Abstract
My Dear Faraday, You know how deep an interest I have taken in your “Experimental Researches in Electricity,” and how zealously I have availed myself of the opportunities, which you have ever kindly afforded me, of profiting by your oral explanation of such difficulties as occurred to me in the study of your last series of papers in the Philosophical Transactions. Having been early impressed with the conviction that the science of chemistry would date, from their publication, one of its great revolutions and eras of fresh impulse, I have been careful not only to store my own mind with the new facts and reasonings which they contain, but to impress them upon my pupils in my class room; and for this purpose I have been led to contrive some new apparatus and forms of experiments, by which the principles which you have promulgated have been verified, and, I think, in some instances demonstrated to advantage.

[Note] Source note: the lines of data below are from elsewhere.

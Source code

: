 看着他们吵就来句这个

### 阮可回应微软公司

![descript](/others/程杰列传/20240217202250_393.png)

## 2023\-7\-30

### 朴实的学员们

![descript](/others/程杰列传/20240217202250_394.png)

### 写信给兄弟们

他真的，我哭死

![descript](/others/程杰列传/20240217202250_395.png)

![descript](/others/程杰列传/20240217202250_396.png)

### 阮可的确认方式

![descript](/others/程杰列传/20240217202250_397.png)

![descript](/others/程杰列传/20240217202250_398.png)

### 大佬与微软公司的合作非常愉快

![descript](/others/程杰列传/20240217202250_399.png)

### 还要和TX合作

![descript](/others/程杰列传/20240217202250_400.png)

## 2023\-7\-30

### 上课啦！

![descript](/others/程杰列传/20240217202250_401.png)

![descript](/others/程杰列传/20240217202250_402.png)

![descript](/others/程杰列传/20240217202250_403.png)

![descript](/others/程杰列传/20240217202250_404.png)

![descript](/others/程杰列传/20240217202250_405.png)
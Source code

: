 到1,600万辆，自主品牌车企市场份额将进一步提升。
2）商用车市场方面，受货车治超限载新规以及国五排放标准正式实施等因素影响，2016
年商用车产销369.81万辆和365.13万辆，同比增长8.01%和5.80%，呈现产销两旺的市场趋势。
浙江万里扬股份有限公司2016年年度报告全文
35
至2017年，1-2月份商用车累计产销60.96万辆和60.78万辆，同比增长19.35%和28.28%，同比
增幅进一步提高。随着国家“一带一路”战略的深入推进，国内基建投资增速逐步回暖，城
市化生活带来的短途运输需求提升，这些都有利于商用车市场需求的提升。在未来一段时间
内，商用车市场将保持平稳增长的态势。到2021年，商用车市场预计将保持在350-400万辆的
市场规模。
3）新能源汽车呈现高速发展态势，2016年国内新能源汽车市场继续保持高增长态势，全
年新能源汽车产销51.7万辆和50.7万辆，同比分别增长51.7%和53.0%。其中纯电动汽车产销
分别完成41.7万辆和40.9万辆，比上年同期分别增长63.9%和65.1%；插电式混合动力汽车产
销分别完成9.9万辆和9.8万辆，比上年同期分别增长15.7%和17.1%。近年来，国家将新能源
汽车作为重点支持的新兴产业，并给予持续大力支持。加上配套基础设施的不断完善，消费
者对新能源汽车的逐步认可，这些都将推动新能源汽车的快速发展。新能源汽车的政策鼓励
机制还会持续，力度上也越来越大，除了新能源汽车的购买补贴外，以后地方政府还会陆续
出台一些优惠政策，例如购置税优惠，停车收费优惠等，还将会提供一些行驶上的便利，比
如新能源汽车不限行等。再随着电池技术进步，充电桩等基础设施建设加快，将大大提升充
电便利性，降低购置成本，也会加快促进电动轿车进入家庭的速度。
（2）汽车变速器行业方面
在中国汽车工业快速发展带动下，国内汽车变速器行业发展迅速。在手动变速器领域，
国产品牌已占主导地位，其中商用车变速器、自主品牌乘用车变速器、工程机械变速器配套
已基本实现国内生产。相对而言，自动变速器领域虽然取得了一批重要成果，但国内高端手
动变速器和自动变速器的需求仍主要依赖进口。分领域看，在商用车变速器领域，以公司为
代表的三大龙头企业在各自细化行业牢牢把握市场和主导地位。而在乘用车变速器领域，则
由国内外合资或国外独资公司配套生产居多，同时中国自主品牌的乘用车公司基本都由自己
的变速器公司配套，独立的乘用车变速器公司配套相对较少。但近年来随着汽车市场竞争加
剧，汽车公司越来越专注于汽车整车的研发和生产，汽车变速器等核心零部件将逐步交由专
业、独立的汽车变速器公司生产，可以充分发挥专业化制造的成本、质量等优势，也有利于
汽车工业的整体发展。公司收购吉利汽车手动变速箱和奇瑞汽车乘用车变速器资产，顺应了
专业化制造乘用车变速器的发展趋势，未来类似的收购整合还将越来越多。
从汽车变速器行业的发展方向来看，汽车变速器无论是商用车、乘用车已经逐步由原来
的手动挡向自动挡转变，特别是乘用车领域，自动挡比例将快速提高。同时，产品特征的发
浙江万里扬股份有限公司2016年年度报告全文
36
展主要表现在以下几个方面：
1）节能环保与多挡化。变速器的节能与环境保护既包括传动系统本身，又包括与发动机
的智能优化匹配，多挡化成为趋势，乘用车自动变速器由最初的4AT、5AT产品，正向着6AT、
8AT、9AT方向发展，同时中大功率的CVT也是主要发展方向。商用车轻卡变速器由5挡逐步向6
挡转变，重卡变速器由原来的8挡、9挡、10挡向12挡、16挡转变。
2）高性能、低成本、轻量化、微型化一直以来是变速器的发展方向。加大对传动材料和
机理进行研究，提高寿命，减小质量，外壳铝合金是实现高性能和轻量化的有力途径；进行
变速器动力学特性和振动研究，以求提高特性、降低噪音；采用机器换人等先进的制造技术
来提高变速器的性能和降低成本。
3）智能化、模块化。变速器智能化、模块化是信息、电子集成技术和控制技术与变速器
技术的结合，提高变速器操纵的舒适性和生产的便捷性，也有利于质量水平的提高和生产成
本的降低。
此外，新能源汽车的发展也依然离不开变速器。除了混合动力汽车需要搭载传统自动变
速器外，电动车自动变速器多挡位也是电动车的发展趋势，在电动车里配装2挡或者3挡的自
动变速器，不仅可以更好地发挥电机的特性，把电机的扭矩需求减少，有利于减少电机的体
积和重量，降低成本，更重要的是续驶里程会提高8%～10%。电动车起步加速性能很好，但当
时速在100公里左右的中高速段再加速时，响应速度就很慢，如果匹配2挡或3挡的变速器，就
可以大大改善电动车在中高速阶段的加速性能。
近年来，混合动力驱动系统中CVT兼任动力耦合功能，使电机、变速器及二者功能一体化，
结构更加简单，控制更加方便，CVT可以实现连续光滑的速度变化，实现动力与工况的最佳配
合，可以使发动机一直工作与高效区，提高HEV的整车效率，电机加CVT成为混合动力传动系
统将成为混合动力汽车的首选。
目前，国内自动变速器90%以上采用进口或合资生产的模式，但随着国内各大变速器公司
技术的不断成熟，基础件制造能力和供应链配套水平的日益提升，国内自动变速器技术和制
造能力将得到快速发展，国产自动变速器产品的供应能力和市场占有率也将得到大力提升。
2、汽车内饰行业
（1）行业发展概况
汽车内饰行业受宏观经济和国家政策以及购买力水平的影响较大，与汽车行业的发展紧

In thus working in the mine which you have opened, you will be the last to be surprised if I should have moreover stumbled upon some threads of ore which you may have passed by, or temporarily abandoned, whilst following the main lode; and you will not be displeased that I venture to submit to your judgement whether there be enough of novelty or importance in the following observations to render them worthy of the attention of the Royal Society. One result, I know, will gratify you; namely, that amongst the almost innumerable tests to which I have exposed your great discovery of the
definite chemical action of electricity
, I have found no fact to militate against it; and you will the more rejoice should I succeed in proving to you that, under the direction of this fundamental principle, I have been led to the construction of a voltaic arrangement, which furnishes a constant current of electricity for any length of time which may be required; and have thus been enabled to remove one of the greatest difficulties which have hitherto obstructed those who have endeavoured to measure and compare the different voltaic phenomena, viz. the variableness of the action of the common batteries.